Regulators are putting the pressure on life insurers to manage problematic issues arising from total and permanent disability (TPD) products offered across the retail and group insurance channels, a recent roundtable heard.

ASIC and APRA warned providers they need to take "decisive action" to address the sustainability challenges facing TPD insurance and put consumers' needs at the forefront.

The regulators' roundtable of life insurance chief executives, which had representatives from 19 insurers and reinsurers, Treasury and the Council of Australian Life Insurers (CALI), discussed several issues facing TPD insurance.

Participants overwhelmingly agreed on deteriorating claims experience across group and retail markets, the rising incidence and complexity of mental health-related claims and consumers forced to pay higher premiums as a result.

They agreed industry action is most needed in the areas of product design and the group and retail TPD markets.

In group insurance, APRA and ASIC encouraged insurers to maintain proactive and constructive engagement with trustees and be open to facilitating joint insurer trustee efforts to drive better outcomes for members.

"Structural shifts in claims patterns are often managed through premium increases and reduction in cover rather than more fundamental product redesign.
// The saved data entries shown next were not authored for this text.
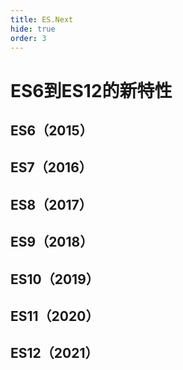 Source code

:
 ```yaml
---
title: ES.Next
hide: true
order: 3
---
```


# ES6到ES12的新特性

## ES6（2015）

## ES7（2016）

## ES8（2017）

## ES9（2018）

## ES10（2019）

## ES11（2020）

## ES12（2021）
This reflects trustees' competing priorities and resources required to implement more complex product changes," the regulators said.
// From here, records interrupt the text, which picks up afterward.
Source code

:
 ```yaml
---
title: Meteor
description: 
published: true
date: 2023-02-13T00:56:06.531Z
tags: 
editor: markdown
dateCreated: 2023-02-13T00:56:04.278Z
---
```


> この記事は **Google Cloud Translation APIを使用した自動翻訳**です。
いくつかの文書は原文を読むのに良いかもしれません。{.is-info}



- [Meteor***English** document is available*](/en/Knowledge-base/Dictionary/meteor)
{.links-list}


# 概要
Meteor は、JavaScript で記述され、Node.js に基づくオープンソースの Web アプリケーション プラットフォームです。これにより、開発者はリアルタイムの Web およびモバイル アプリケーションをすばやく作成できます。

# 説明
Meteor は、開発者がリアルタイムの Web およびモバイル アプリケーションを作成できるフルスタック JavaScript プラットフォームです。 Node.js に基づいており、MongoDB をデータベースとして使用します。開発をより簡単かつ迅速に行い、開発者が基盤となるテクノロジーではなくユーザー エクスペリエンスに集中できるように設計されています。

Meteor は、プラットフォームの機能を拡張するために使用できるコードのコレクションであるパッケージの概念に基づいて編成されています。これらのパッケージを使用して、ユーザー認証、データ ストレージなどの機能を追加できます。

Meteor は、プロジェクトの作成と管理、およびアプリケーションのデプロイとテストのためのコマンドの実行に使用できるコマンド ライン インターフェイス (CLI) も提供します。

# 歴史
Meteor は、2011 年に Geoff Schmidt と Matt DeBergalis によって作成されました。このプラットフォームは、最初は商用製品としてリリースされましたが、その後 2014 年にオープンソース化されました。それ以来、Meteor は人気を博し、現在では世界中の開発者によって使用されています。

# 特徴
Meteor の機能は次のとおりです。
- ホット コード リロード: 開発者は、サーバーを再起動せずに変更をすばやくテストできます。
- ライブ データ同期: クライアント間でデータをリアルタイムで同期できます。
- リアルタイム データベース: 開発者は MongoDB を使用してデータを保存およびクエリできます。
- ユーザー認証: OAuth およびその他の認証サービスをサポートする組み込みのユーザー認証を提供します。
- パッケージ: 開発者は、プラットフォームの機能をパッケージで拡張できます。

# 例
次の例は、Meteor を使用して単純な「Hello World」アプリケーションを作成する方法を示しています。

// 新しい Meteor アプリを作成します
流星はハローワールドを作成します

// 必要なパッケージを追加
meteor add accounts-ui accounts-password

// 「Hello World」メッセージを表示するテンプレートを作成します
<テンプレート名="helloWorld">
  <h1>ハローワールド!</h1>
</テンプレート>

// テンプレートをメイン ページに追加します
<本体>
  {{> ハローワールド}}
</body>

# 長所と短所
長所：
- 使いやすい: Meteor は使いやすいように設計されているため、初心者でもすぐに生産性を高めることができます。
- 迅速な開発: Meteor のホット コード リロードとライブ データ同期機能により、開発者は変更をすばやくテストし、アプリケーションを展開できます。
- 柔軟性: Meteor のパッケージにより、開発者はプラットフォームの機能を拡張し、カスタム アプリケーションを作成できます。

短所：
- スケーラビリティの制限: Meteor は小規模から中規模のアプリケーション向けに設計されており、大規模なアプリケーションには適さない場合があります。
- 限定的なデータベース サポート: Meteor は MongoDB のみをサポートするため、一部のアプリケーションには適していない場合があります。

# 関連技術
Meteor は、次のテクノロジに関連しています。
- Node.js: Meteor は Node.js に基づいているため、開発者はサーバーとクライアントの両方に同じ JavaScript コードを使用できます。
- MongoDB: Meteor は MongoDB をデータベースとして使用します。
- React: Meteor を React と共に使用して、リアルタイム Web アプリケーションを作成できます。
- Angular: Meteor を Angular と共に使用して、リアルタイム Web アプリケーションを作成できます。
The retail sector, meanwhile, is introducing new TPD product designs, yet there is low take-up and existing products continue to dominate the adviser-led market.
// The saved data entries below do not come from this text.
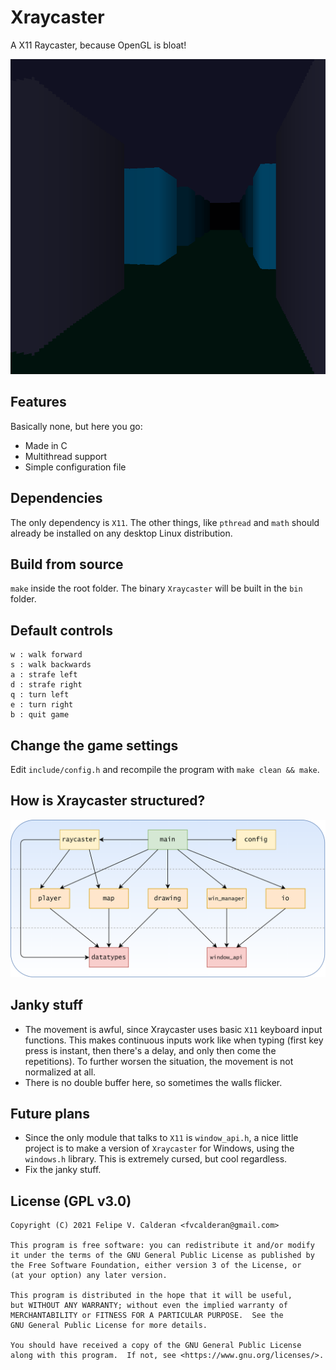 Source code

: # Xraycaster
A X11 Raycaster, because OpenGL is bloat!

![image](https://github.com/fvcalderan/Xraycaster/blob/main/images/Xraycaster.png?raw=true)

## Features

Basically none, but here you go:

- Made in C
- Multithread support
- Simple configuration file

## Dependencies

The only dependency is `X11`. The other things, like `pthread` and `math`
should already be installed on any desktop Linux distribution.

## Build from source

`make` inside the root folder. The binary `Xraycaster` will be built in the
`bin` folder.

## Default controls

```
w : walk forward
s : walk backwards
a : strafe left
d : strafe right
q : turn left
e : turn right
b : quit game
```

## Change the game settings

Edit `include/config.h` and recompile the program with `make clean && make`.

## How is Xraycaster structured?

![image](https://github.com/fvcalderan/Xraycaster/blob/main/images/UML.png?raw=true)

## Janky stuff

- The movement is awful, since Xraycaster uses basic `X11` keyboard input
functions.  This makes continuous inputs work like when typing (first key press
is instant, then there's a delay, and only then come the repetitions). To
further worsen the situation, the movement is not normalized at all.
- There is no double buffer here, so sometimes the walls flicker.

## Future plans
- Since the only module that talks to `X11` is `window_api.h`, a nice little
project is to make a version of `Xraycaster` for Windows, using the `windows.h`
library. This is extremely cursed, but cool regardless.
- Fix the janky stuff.

## License (GPL v3.0)
```
Copyright (C) 2021 Felipe V. Calderan <fvcalderan@gmail.com>

This program is free software: you can redistribute it and/or modify
it under the terms of the GNU General Public License as published by
the Free Software Foundation, either version 3 of the License, or
(at your option) any later version.

This program is distributed in the hope that it will be useful,
but WITHOUT ANY WARRANTY; without even the implied warranty of
MERCHANTABILITY or FITNESS FOR A PARTICULAR PURPOSE.  See the
GNU General Public License for more details.

You should have received a copy of the GNU General Public License
along with this program.  If not, see <https://www.gnu.org/licenses/>.
```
Another issue is if the appropriate pricing of existing products reflects the latest TPD risk profile.

On this matter, APRA emphasised the importance of robust reserving and pricing practices, so assumptions keep pace with the latest claims experience and emerging risk trends.

ASIC said insurers must continue to handle claims in accordance with the relevant policy terms and their legislative obligations.

For product design, participants debated what a "future fit protection product" for permanent disability and mental health could look like. This includes products that better reflect recovery pathways, episodic capacity and evolving patterns of work.

"While participants highlighted legislative constraints are limiting the scope for product change, there are examples where some insurers are actively exploring and piloting new approaches within the current settings," the regulators said.

Moving forward and in achieving sustainable outcomes, the regulators "require insurers to take decisive action in areas within their control, including the consistent and effective application of sound insurance risk management practices."

Research from Rainmaker found TPD claims take much longer to process.

Of the total death claims (13,000) and TPD claims (30,000) studied, the majority (76%) of death claims processed in just under two weeks and about 17% were settled between two weeks to two months during the period.

However, when it comes to TPD claims settlement, insurers are taking considerably longer.

Merely 14% are processed within two weeks, with 23% taking more than six months to complete, in comparison to 1% in death claims for the same period.

Last year, ASIC investigated AustralianSuper for sitting on death benefit claims that exceeded internal targets of four months.

Most recently, though, AustralianSuper's group insurer TAL said about 35% of the super fund's TPD, income protection and terminal illness have been initiated digitally.

The median time to lodge a claim online has reduced to five business days. TAL, however, did not confirm how long it now takes AustralianSuper to payout claims in time for the article.